• _DATA EXCERPTS_:
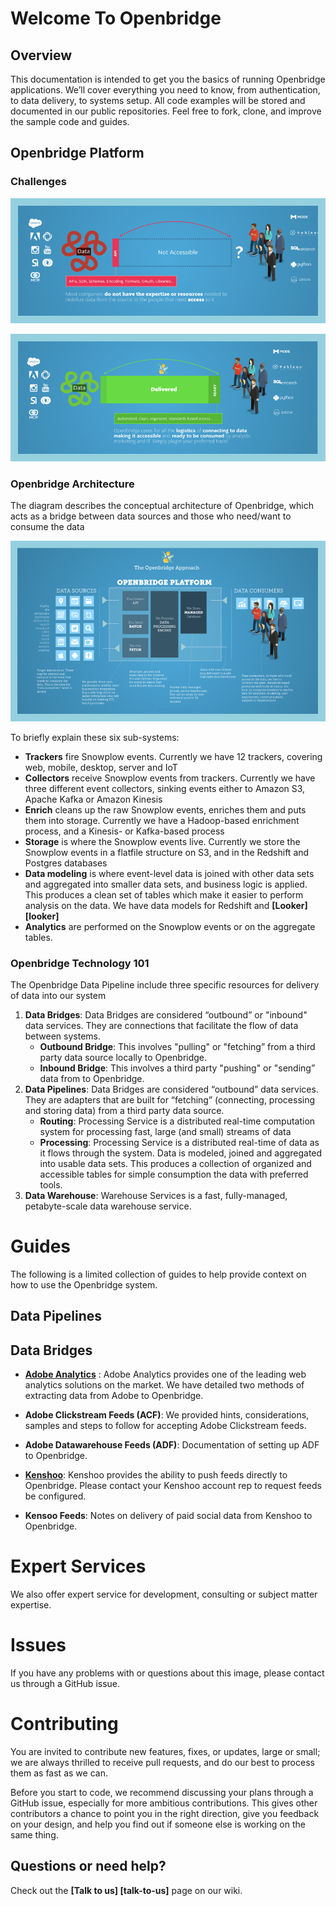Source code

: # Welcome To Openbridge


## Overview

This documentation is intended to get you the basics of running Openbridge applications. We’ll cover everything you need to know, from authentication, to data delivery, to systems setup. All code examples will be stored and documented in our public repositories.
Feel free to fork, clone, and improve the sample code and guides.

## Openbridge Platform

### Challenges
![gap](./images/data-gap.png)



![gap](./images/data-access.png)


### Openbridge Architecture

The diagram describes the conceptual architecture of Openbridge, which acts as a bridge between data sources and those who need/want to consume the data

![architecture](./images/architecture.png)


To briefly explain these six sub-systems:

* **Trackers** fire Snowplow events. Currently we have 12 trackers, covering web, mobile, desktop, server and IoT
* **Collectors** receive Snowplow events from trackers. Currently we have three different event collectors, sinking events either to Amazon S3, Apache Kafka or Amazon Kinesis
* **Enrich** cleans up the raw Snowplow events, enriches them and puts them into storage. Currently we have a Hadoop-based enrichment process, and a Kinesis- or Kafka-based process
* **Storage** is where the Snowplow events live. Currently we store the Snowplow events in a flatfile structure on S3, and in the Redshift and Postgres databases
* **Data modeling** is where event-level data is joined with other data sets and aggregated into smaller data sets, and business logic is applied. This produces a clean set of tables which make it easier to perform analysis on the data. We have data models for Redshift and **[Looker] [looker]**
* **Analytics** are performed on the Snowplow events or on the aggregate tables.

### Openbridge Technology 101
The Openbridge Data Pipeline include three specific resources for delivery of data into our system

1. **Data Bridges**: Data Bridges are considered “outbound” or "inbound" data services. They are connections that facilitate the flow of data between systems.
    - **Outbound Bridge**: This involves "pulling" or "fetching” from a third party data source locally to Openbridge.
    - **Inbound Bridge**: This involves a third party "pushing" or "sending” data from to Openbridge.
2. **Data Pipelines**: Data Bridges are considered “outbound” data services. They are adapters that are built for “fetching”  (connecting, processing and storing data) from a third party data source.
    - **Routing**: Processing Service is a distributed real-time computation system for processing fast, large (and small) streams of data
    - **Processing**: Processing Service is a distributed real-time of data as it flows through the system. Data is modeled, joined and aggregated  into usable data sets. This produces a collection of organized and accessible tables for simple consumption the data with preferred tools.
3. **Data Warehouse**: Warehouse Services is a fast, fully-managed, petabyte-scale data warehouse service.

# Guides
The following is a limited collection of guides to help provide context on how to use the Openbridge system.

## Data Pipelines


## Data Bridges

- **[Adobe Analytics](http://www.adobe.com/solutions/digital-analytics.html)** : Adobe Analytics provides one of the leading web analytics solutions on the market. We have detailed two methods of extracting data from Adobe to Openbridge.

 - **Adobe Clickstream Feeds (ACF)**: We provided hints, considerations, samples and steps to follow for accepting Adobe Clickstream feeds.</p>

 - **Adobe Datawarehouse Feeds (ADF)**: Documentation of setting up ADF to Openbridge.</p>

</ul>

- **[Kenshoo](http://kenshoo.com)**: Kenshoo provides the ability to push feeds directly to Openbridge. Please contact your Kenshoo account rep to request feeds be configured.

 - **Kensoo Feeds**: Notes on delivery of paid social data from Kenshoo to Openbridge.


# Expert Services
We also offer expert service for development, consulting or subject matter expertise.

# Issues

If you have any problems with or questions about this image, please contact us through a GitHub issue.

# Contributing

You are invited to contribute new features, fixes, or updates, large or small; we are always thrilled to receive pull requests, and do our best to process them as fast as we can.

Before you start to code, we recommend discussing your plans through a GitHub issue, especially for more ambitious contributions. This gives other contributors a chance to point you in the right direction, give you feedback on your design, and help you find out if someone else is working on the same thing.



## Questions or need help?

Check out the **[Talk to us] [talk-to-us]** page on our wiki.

...

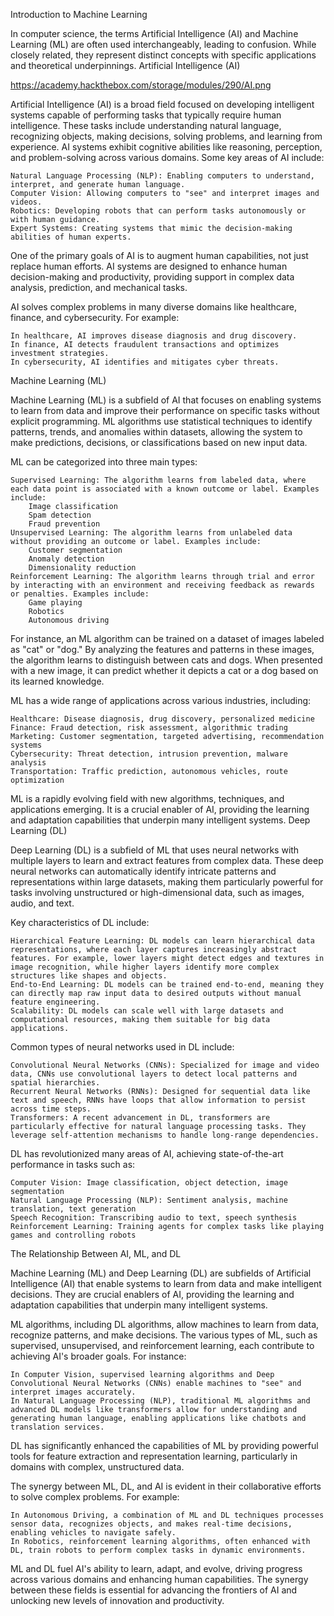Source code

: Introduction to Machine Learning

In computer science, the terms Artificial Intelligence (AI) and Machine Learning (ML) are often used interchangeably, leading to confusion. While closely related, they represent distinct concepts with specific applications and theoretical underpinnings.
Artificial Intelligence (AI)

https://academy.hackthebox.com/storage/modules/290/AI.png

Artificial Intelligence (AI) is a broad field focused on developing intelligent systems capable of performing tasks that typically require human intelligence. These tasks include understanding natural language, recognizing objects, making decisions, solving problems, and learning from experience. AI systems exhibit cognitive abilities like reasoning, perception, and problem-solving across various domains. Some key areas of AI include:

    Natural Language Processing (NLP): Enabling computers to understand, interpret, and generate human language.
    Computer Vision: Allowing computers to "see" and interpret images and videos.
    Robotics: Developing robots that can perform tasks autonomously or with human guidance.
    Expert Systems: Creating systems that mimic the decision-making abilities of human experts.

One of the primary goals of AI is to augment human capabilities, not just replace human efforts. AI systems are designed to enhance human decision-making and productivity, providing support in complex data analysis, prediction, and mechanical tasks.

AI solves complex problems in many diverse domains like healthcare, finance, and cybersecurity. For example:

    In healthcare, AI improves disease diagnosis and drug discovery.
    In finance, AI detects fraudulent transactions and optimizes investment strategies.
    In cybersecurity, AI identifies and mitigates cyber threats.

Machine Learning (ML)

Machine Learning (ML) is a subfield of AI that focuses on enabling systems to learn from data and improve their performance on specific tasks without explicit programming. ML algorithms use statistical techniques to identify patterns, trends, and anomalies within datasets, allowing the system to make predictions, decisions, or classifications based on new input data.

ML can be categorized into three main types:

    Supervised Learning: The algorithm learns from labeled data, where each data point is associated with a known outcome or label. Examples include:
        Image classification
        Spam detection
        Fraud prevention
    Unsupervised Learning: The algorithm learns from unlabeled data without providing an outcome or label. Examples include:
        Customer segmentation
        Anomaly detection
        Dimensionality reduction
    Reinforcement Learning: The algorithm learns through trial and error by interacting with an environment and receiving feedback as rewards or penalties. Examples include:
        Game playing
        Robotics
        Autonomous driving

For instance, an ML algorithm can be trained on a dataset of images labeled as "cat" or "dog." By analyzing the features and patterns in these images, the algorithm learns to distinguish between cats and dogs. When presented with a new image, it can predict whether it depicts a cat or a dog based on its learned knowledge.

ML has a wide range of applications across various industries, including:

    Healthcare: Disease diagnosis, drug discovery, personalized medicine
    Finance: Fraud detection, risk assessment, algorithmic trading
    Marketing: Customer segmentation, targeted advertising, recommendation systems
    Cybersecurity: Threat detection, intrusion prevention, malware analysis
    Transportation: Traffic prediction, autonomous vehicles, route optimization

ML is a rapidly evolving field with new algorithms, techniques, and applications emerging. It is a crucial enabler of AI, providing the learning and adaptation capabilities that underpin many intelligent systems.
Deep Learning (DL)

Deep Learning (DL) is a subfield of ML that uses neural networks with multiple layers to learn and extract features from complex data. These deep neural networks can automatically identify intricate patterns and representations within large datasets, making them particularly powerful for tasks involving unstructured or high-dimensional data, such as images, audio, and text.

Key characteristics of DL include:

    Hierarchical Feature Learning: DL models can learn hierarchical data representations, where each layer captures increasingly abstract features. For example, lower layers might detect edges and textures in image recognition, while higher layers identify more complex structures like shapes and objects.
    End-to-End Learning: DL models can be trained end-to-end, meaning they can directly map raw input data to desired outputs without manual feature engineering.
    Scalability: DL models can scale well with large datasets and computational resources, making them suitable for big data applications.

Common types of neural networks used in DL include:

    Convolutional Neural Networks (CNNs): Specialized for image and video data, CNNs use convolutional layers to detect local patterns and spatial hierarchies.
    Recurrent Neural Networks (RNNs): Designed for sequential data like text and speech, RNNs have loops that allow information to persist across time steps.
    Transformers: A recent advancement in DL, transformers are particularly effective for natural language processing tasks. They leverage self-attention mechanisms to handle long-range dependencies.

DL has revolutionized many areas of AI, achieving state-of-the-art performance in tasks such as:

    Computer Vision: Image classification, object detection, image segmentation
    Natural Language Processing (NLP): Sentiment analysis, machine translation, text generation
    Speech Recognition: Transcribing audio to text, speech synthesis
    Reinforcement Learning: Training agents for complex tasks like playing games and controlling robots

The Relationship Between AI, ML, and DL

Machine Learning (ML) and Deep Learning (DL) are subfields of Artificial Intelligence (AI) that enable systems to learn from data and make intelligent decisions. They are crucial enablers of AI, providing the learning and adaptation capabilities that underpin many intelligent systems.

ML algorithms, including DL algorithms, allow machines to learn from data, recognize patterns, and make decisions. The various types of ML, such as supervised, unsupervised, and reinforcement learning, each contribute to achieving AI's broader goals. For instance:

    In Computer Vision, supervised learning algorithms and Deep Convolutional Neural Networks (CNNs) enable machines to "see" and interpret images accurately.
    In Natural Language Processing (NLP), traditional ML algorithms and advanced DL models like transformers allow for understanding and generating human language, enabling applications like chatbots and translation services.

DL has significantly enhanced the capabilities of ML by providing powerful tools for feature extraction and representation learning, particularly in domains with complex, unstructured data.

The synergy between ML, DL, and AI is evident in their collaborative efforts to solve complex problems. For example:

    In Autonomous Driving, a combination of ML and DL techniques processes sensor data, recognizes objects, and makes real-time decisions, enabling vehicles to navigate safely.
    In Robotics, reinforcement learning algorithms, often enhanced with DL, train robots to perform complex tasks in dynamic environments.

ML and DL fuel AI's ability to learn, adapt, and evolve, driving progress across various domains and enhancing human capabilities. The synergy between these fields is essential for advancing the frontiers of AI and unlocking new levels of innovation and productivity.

==

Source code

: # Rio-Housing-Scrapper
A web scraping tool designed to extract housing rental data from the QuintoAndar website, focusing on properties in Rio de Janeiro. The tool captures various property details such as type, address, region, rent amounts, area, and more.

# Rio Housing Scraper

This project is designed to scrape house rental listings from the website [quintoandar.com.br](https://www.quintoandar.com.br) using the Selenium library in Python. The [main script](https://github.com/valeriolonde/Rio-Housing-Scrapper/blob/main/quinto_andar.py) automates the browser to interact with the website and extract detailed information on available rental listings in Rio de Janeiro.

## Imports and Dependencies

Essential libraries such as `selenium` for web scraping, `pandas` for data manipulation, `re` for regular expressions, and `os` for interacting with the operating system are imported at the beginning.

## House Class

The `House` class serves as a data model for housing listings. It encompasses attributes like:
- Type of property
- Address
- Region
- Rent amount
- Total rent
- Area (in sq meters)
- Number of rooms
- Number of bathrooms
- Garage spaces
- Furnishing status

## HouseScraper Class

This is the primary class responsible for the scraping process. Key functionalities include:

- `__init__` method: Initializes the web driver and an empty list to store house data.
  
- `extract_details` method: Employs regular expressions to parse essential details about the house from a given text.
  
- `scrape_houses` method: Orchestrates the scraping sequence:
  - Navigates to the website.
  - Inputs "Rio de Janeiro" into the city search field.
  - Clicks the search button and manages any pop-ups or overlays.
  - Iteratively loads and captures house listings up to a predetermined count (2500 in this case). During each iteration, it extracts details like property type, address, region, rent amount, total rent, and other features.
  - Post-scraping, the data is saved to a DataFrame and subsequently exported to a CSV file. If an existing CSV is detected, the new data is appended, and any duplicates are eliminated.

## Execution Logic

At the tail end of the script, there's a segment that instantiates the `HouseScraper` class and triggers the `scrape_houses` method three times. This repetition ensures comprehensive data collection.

• _EXERCISE_:
The answer should be one number, the count of lines in this material that include the word "drug".

• _SOLUTION_:
2